Mackay was duty officer, and Hollis was there, doing a bit of office-managering on his own account, because he wasn’t getting on with his second wife and liked to get out of the house when he could. Porson had arrived by the time Slider and Atherton got back, and they all gathered round him in the CID room, as he sat on the edge of Atherton’s desk (always the tidiest) and fiddled with a biro, clicking the end in and out like Edmundo Ros on speed.
‘Smuggling, eh?’ he said thoughtfully, when they had told the whole story of the boat.
‘Windhover being the name of the organization that was paying his salary, unless Rogers was just being clever about it, it’s tempting to think they also bought him the boat, or owned it and lent it to him for the purpose,’ Slider said.

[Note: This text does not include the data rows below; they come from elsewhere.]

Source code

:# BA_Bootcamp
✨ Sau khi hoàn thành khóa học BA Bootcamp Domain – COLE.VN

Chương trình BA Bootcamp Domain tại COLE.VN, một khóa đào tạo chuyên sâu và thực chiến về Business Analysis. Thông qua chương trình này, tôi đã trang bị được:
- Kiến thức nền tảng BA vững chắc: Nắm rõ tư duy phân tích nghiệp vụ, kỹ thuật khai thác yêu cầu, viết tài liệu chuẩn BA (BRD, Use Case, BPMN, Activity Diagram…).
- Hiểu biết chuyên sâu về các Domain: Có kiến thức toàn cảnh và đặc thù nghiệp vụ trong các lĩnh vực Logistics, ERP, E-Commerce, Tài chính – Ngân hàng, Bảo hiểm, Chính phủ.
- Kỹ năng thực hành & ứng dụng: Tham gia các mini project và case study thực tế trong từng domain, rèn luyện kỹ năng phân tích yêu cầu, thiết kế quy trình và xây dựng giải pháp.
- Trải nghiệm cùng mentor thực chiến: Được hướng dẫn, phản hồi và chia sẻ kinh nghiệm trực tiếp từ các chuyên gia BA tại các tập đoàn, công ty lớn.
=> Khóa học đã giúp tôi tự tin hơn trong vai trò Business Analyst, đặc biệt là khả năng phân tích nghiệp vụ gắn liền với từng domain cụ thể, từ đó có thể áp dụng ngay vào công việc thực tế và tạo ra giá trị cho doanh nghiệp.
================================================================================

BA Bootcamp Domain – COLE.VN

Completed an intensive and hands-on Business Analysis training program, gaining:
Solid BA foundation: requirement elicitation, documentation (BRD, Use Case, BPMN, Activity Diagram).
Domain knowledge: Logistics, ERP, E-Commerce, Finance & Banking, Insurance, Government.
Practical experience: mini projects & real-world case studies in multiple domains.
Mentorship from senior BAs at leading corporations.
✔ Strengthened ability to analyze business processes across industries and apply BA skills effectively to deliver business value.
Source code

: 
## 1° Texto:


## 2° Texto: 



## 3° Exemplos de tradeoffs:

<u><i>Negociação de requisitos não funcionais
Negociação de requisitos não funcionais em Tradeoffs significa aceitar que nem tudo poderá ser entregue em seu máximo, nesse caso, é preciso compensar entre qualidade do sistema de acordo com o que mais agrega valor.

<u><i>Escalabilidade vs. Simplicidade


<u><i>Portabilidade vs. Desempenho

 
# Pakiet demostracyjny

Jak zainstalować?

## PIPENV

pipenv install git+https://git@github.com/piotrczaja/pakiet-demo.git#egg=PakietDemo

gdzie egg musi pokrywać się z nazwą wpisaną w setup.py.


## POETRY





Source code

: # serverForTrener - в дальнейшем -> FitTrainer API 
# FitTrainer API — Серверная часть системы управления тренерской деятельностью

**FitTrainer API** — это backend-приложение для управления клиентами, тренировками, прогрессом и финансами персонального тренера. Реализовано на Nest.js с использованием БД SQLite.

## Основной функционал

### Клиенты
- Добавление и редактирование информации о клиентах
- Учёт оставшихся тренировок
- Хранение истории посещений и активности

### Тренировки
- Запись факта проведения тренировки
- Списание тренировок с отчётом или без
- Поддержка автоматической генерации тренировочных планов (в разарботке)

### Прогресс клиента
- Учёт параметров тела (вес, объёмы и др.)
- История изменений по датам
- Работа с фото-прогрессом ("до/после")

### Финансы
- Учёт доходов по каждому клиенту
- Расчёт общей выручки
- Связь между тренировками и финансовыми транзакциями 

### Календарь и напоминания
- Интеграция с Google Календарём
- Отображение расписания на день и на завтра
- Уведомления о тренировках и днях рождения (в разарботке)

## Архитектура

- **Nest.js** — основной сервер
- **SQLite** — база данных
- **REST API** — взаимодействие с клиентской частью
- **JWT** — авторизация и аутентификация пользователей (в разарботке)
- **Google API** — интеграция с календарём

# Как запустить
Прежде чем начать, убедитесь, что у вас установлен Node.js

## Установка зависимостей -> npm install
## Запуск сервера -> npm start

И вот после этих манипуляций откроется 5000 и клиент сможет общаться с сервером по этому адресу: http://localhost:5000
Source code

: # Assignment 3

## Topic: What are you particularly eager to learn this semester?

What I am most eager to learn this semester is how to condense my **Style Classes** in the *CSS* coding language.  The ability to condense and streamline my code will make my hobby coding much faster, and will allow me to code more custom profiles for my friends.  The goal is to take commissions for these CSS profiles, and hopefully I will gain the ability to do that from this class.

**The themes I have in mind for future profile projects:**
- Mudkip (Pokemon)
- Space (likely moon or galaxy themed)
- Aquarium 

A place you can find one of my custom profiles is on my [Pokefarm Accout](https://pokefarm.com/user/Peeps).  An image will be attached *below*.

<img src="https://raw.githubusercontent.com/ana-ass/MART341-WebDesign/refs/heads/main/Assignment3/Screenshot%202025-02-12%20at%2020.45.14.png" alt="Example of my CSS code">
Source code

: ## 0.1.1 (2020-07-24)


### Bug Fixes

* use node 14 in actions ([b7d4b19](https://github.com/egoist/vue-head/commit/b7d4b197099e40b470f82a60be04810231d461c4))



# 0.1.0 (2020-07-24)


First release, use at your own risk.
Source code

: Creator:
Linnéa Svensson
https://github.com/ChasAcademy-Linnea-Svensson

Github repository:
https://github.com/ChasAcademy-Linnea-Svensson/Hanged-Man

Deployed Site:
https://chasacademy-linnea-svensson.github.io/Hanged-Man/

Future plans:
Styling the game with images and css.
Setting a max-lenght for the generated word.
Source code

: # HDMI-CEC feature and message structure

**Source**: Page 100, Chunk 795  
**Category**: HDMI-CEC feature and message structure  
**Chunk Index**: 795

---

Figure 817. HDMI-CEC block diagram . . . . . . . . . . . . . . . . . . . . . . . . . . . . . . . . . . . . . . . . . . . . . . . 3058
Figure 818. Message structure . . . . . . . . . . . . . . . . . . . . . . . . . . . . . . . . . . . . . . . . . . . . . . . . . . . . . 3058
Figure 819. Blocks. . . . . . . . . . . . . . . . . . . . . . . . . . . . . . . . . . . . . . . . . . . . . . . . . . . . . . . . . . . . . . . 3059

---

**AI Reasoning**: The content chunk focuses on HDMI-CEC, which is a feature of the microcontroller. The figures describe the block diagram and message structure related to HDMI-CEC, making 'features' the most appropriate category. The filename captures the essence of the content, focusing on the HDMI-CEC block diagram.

‘That would make it a criminal organization,’ Hollis said. ‘A diamond smuggling ring. They paid him a retainer through his bank and then a cash bonus on top whenever he did a job.’
‘That works all right,’ Mackay said. ‘Explains why he had all the cash, and not too much on his credit card. But who were the jokers he was wining and dining?’
‘Customers for the diamonds,’ Hollis said. ‘Rich Arabs and Indians and suchlike – the kind of people that do buy diamonds.’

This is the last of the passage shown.